O BRI tem o diferencial de utilizar a medida da cintura em um cálculo complexo que acaba refletindo melhor a proporção de gordura no corpo e entre órgãos em comparação ao antigo IMC. Esses dados são extremamente relevantes para mapear doenças ligadas à obesidade, desde a resistência à insulina — fenômeno que abre caminho para o diabetes — até a predisposição a ataques cardíacos e derrames. Mas faltava uma prova de conceito em larga escala de que o novo índice seria mais assertivo. Acabou de surgir uma pesquisa da Universidade de Nanjing, na China. Os cientistas acompanharam quase 10 mil pessoas com 45 anos ou mais que passaram por avaliações entre 2011 e 2016 e foram divididas em grupos de acordo com as medições do período. Números mais elevados no BRI significam um risco até 163% maior de complicações, conclusão feita após análise de eventos cardiovasculares e mortes de 2017 a 2020. “Tudo isso pode ser explicado pela correlação entre obesidade e hipertensão, colesterol alto e tipo 2 diabetes, fatores de risco para doenças cardiovasculares”, disse o autor do estudo, Yun Qian. Jornal da Associação Americana do Coração.
Por mais que as descobertas sejam importantes e bem-vindas diante de um cenário de 20 milhões de mortes por ataques cardíacos e derrames todos os anos no planeta e da especulação de que os dias do IMC estão contados, o próprio Qian enfatiza que ainda serão necessários mais dados para apoiar a aplicação da ferramenta em ações preventivas.
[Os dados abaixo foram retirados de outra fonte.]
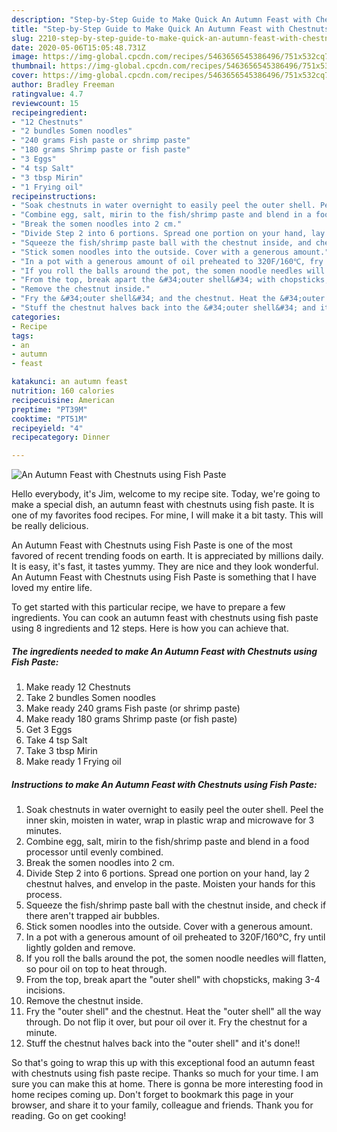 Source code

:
 ```yaml
---
description: "Step-by-Step Guide to Make Quick An Autumn Feast with Chestnuts using Fish Paste"
title: "Step-by-Step Guide to Make Quick An Autumn Feast with Chestnuts using Fish Paste"
slug: 2210-step-by-step-guide-to-make-quick-an-autumn-feast-with-chestnuts-using-fish-paste
date: 2020-05-06T15:05:48.731Z
image: https://img-global.cpcdn.com/recipes/5463656545386496/751x532cq70/an-autumn-feast-with-chestnuts-using-fish-paste-recipe-main-photo.jpg
thumbnail: https://img-global.cpcdn.com/recipes/5463656545386496/751x532cq70/an-autumn-feast-with-chestnuts-using-fish-paste-recipe-main-photo.jpg
cover: https://img-global.cpcdn.com/recipes/5463656545386496/751x532cq70/an-autumn-feast-with-chestnuts-using-fish-paste-recipe-main-photo.jpg
author: Bradley Freeman
ratingvalue: 4.7
reviewcount: 15
recipeingredient:
- "12 Chestnuts"
- "2 bundles Somen noodles"
- "240 grams Fish paste or shrimp paste"
- "180 grams Shrimp paste or fish paste"
- "3 Eggs"
- "4 tsp Salt"
- "3 tbsp Mirin"
- "1 Frying oil"
recipeinstructions:
- "Soak chestnuts in water overnight to easily peel the outer shell. Peel the inner skin, moisten in water, wrap in plastic wrap and microwave for 3 minutes."
- "Combine egg, salt, mirin to the fish/shrimp paste and blend in a food processor until evenly combined."
- "Break the somen noodles into 2 cm."
- "Divide Step 2 into 6 portions. Spread one portion on your hand, lay 2 chestnut halves, and envelop in the paste. Moisten your hands for this process."
- "Squeeze the fish/shrimp paste ball with the chestnut inside, and check if there aren&#39;t trapped air bubbles."
- "Stick somen noodles into the outside. Cover with a generous amount."
- "In a pot with a generous amount of oil preheated to 320F/160℃, fry until lightly golden and remove."
- "If you roll the balls around the pot, the somen noodle needles will flatten, so pour oil on top to heat through."
- "From the top, break apart the &#34;outer shell&#34; with chopsticks, making 3-4 incisions."
- "Remove the chestnut inside."
- "Fry the &#34;outer shell&#34; and the chestnut. Heat the &#34;outer shell&#34; all the way through. Do not flip it over, but pour oil over it. Fry the chestnut for a minute."
- "Stuff the chestnut halves back into the &#34;outer shell&#34; and it&#39;s done!!"
categories:
- Recipe
tags:
- an
- autumn
- feast

katakunci: an autumn feast 
nutrition: 160 calories
recipecuisine: American
preptime: "PT39M"
cooktime: "PT51M"
recipeyield: "4"
recipecategory: Dinner

---
```



![An Autumn Feast with Chestnuts using Fish Paste](https://img-global.cpcdn.com/recipes/5463656545386496/751x532cq70/an-autumn-feast-with-chestnuts-using-fish-paste-recipe-main-photo.jpg)

Hello everybody, it's Jim, welcome to my recipe site. Today, we're going to make a special dish, an autumn feast with chestnuts using fish paste. It is one of my favorites food recipes. For mine, I will make it a bit tasty. This will be really delicious.

An Autumn Feast with Chestnuts using Fish Paste is one of the most favored of recent trending foods on earth. It is appreciated by millions daily. It is easy, it's fast, it tastes yummy. They are nice and they look wonderful. An Autumn Feast with Chestnuts using Fish Paste is something that I have loved my entire life.




To get started with this particular recipe, we have to prepare a few ingredients. You can cook an autumn feast with chestnuts using fish paste using 8 ingredients and 12 steps. Here is how you can achieve that.

<!--inarticleads1-->

##### The ingredients needed to make An Autumn Feast with Chestnuts using Fish Paste:

1. Make ready 12 Chestnuts
1. Take 2 bundles Somen noodles
1. Make ready 240 grams Fish paste (or shrimp paste)
1. Make ready 180 grams Shrimp paste (or fish paste)
1. Get 3 Eggs
1. Take 4 tsp Salt
1. Take 3 tbsp Mirin
1. Make ready 1 Frying oil




<!--inarticleads2-->

##### Instructions to make An Autumn Feast with Chestnuts using Fish Paste:

1. Soak chestnuts in water overnight to easily peel the outer shell. Peel the inner skin, moisten in water, wrap in plastic wrap and microwave for 3 minutes.
1. Combine egg, salt, mirin to the fish/shrimp paste and blend in a food processor until evenly combined.
1. Break the somen noodles into 2 cm.
1. Divide Step 2 into 6 portions. Spread one portion on your hand, lay 2 chestnut halves, and envelop in the paste. Moisten your hands for this process.
1. Squeeze the fish/shrimp paste ball with the chestnut inside, and check if there aren&#39;t trapped air bubbles.
1. Stick somen noodles into the outside. Cover with a generous amount.
1. In a pot with a generous amount of oil preheated to 320F/160℃, fry until lightly golden and remove.
1. If you roll the balls around the pot, the somen noodle needles will flatten, so pour oil on top to heat through.
1. From the top, break apart the &#34;outer shell&#34; with chopsticks, making 3-4 incisions.
1. Remove the chestnut inside.
1. Fry the &#34;outer shell&#34; and the chestnut. Heat the &#34;outer shell&#34; all the way through. Do not flip it over, but pour oil over it. Fry the chestnut for a minute.
1. Stuff the chestnut halves back into the &#34;outer shell&#34; and it&#39;s done!!




So that's going to wrap this up with this exceptional food an autumn feast with chestnuts using fish paste recipe. Thanks so much for your time. I am sure you can make this at home. There is gonna be more interesting food in home recipes coming up. Don't forget to bookmark this page in your browser, and share it to your family, colleague and friends. Thank you for reading. Go on get cooking!
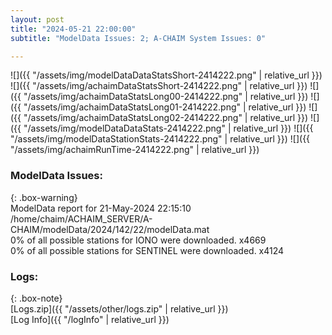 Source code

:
 ```yaml
---
layout: post
title: "2024-05-21 22:00:00"
subtitle: "ModelData Issues: 2; A-CHAIM System Issues: 0"

---
```


![]({{ "/assets/img/modelDataDataStatsShort-2414222.png" | relative_url }})
![]({{ "/assets/img/achaimDataStatsShort-2414222.png" | relative_url }})
![]({{ "/assets/img/achaimDataStatsLong00-2414222.png" | relative_url }})
![]({{ "/assets/img/achaimDataStatsLong01-2414222.png" | relative_url }})
![]({{ "/assets/img/achaimDataStatsLong02-2414222.png" | relative_url }})
![]({{ "/assets/img/modelDataDataStats-2414222.png" | relative_url }})
![]({{ "/assets/img/modelDataStationStats-2414222.png" | relative_url }})
![]({{ "/assets/img/achaimRunTime-2414222.png" | relative_url }})


### ModelData Issues:  
  
{: .box-warning}  
 ModelData report for 21-May-2024 22:15:10   
 /home/chaim/ACHAIM_SERVER/A-CHAIM/modelData/2024/142/22/modelData.mat   
 0% of all possible stations for IONO were downloaded. x4669   
 0% of all possible stations for SENTINEL were downloaded. x4124   
  


### Logs:  
  
{: .box-note}  
[Logs.zip]({{ "/assets/other/logs.zip" | relative_url }})  
[Log Info]({{ "/logInfo" | relative_url }})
A cautela vai além entre os especialistas que acompanham o dia a dia dos pacientes, até porque o arsenal de balança, fita métrica e calculadora, embora simples, não faz parte da maioria das consultas médicas, principalmente na rede básica de saúde. “O IMC é um exame de triagem para identificar quem vai precisar de mais cuidados”, afirma o endocrinologista Bruno Geloneze, da Unicamp. O índice de redondeza corporal seria, na perspectiva do professor, um método que complementaria a avaliação, levando em consideração a distribuição da gordura e suas repercussões na saúde.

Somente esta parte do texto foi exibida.